Residents should decide on community modules

Letters to the editor

[Forum] Hal Colebatch is absolutely correct, as I have pointed out myself, that ward boundaries are completely inappropriate as planning modules (Coast Community News Forum edition 237), because of the lack of community interest within the arbitrary divisions that have been drawn up for no other than electoral convenience.

His suggestion that Council should invite Central Coast residents to make their own suggestions as to how community modules might be delineated is a brilliant one.

As he forecasts, this will generate a variety of precinct proposals that can serve as a basis for supportable character assessments, subscribed to by each community group.

It should, then, be no problem for planning professionals to reconcile overlaps and gaps and come up with realistic units that we can all accept.

Unfortunately, given the way in which Council has already, when it suits, cavalierly overridden character statements to permit completely unsuitable developments, it probably wouldn’t be wise to put too much stock in the value of even the best of such statements.
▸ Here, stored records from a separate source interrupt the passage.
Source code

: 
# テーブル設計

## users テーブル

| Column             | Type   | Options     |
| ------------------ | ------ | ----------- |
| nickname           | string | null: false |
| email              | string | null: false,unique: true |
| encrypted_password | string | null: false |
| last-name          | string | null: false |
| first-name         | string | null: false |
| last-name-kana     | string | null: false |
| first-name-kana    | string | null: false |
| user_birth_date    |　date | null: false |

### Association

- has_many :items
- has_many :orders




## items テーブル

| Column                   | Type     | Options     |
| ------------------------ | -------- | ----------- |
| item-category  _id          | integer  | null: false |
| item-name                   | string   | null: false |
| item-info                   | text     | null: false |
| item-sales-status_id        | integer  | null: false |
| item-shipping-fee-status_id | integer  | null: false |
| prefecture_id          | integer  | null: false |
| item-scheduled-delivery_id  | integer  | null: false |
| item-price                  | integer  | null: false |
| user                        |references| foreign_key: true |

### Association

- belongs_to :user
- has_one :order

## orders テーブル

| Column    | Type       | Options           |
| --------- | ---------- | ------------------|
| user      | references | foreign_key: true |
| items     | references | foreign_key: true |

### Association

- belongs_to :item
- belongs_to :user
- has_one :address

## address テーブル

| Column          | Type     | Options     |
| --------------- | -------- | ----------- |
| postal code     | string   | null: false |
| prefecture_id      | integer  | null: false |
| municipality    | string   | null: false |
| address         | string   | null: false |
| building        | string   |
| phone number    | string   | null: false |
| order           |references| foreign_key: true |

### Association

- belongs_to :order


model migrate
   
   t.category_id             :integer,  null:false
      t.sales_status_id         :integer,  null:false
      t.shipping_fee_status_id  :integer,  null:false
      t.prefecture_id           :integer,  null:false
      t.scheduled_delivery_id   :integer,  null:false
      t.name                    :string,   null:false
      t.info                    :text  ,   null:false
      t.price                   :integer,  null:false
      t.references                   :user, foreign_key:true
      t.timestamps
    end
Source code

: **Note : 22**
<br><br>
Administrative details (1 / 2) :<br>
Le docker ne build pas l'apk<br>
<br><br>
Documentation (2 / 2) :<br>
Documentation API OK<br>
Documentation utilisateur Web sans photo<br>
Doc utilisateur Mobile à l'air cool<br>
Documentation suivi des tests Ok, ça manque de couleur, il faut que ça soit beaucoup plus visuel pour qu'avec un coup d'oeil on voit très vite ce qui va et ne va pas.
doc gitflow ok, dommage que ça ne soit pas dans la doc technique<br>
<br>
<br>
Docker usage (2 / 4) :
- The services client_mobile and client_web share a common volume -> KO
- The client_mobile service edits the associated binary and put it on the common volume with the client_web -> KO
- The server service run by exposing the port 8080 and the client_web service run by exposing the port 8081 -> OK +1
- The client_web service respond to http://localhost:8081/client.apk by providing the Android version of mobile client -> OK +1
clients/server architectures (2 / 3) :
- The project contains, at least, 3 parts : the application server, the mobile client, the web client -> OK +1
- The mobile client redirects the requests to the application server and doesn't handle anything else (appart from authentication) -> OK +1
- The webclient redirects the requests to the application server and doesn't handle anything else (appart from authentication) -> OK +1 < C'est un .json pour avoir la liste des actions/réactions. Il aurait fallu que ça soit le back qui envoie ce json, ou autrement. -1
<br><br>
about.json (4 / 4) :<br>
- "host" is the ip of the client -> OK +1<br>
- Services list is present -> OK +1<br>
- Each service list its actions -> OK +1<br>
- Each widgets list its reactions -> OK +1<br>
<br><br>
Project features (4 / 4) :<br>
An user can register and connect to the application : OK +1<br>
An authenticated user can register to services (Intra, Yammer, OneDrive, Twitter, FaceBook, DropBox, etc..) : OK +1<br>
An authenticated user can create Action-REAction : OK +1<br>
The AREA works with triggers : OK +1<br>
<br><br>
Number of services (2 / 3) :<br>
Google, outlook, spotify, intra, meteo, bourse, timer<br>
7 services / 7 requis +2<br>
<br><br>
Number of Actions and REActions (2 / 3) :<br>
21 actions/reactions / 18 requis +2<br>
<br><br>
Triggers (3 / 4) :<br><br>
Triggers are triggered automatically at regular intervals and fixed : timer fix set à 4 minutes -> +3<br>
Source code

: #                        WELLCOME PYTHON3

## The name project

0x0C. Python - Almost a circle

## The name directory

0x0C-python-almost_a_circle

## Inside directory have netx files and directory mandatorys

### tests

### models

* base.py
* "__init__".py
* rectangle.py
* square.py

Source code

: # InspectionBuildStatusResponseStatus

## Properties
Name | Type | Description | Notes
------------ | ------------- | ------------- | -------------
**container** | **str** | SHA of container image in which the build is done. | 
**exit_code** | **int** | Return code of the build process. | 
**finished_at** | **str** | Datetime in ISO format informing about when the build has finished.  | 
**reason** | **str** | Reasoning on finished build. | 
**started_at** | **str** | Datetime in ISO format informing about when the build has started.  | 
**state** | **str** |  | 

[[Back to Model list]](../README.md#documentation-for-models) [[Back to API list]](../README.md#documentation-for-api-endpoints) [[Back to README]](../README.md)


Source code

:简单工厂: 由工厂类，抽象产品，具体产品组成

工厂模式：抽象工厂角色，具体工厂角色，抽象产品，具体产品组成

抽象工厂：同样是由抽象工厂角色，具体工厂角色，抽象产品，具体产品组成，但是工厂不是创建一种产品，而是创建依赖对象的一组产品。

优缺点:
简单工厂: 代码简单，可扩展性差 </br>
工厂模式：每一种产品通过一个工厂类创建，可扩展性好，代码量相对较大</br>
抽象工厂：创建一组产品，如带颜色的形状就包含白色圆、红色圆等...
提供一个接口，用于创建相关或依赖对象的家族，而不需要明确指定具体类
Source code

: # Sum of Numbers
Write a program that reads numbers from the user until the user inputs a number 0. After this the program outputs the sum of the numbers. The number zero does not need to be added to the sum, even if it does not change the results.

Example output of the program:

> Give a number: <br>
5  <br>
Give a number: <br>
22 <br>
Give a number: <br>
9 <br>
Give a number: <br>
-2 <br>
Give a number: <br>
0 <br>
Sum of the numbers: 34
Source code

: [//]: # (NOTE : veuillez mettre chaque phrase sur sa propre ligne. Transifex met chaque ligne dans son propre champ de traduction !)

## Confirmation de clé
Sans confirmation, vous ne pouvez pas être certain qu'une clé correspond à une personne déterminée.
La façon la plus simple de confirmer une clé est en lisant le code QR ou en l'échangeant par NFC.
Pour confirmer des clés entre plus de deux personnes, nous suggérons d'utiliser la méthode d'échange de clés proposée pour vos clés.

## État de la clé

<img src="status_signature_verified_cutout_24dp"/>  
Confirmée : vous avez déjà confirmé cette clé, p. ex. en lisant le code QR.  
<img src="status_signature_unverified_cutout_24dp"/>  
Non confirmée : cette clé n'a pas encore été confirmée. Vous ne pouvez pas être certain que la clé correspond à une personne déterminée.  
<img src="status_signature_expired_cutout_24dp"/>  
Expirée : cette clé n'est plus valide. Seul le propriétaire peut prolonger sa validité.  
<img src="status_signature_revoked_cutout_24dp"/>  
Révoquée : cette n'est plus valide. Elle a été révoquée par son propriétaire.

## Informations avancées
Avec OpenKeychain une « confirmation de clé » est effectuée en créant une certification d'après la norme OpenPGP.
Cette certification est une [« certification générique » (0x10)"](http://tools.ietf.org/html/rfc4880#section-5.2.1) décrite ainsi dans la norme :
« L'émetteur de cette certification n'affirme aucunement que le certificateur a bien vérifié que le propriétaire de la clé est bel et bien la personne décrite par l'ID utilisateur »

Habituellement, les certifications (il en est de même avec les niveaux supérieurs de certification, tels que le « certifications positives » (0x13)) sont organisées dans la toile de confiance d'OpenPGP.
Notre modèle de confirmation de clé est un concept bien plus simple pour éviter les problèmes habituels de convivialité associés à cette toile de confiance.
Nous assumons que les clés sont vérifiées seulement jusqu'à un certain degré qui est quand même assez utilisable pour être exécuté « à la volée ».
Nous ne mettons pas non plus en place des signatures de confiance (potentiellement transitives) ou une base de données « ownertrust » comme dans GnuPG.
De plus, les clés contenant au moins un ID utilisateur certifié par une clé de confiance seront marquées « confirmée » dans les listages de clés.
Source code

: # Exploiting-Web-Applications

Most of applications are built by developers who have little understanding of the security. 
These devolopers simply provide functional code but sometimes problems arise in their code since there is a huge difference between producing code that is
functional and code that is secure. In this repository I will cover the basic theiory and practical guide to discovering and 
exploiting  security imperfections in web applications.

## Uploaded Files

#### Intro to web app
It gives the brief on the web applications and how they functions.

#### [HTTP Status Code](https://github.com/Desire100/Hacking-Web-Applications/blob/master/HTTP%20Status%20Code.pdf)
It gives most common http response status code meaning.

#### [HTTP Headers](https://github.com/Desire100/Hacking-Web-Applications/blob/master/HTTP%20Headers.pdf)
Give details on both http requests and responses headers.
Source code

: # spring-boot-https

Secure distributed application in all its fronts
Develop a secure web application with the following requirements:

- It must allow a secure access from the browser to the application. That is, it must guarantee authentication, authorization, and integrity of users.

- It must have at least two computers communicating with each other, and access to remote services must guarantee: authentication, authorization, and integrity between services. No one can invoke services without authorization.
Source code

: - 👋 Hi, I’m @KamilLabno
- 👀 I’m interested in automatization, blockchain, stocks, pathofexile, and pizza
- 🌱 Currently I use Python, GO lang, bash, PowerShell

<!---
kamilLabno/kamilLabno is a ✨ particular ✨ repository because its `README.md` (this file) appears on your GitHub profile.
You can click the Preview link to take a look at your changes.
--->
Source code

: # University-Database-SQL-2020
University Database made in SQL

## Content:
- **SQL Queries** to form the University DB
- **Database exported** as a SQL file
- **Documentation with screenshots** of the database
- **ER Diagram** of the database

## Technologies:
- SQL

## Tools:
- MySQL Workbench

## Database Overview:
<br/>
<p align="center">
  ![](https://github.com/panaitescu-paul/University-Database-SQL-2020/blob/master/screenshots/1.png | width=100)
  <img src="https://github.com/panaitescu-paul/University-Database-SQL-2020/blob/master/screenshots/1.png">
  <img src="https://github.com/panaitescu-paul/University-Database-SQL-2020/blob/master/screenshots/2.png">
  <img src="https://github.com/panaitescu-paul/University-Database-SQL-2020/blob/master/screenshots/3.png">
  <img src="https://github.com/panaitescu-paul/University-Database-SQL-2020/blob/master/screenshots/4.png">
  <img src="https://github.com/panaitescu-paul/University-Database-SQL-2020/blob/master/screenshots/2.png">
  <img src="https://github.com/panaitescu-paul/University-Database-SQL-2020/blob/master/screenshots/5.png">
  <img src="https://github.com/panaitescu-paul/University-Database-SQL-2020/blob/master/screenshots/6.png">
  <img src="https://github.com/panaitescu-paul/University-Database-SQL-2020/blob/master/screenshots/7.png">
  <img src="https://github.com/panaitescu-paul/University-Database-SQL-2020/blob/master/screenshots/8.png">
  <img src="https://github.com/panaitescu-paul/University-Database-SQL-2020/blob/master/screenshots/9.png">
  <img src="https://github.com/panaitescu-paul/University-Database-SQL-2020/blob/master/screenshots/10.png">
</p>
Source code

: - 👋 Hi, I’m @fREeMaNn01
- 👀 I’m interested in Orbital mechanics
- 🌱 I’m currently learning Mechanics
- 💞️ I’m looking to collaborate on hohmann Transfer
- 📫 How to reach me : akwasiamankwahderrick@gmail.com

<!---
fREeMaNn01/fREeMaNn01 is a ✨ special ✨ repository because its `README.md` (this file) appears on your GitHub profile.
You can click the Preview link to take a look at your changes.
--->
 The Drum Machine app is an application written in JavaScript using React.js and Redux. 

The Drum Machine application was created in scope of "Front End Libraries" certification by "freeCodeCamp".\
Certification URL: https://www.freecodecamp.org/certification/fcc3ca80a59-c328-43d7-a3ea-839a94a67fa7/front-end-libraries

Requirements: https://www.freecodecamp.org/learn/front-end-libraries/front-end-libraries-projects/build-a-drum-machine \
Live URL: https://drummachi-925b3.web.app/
However, the more each community group is committed to a statement for which it is significantly responsible, the less likely it will be that councillors will run the political risk of offending public opinion and, perhaps, suffering at the ballot box when the time of reckoning comes.

Of course, it is easy to see why councillors would like wards to be planning units, because this will result in a messy and confused outcome with which nobody is happy and, hence, minimise the prospects of opposition when it is convenient to ignore planning principles that they have endorsed.

The only difficulty is to find a way of forcing Council to accept this sensible approach.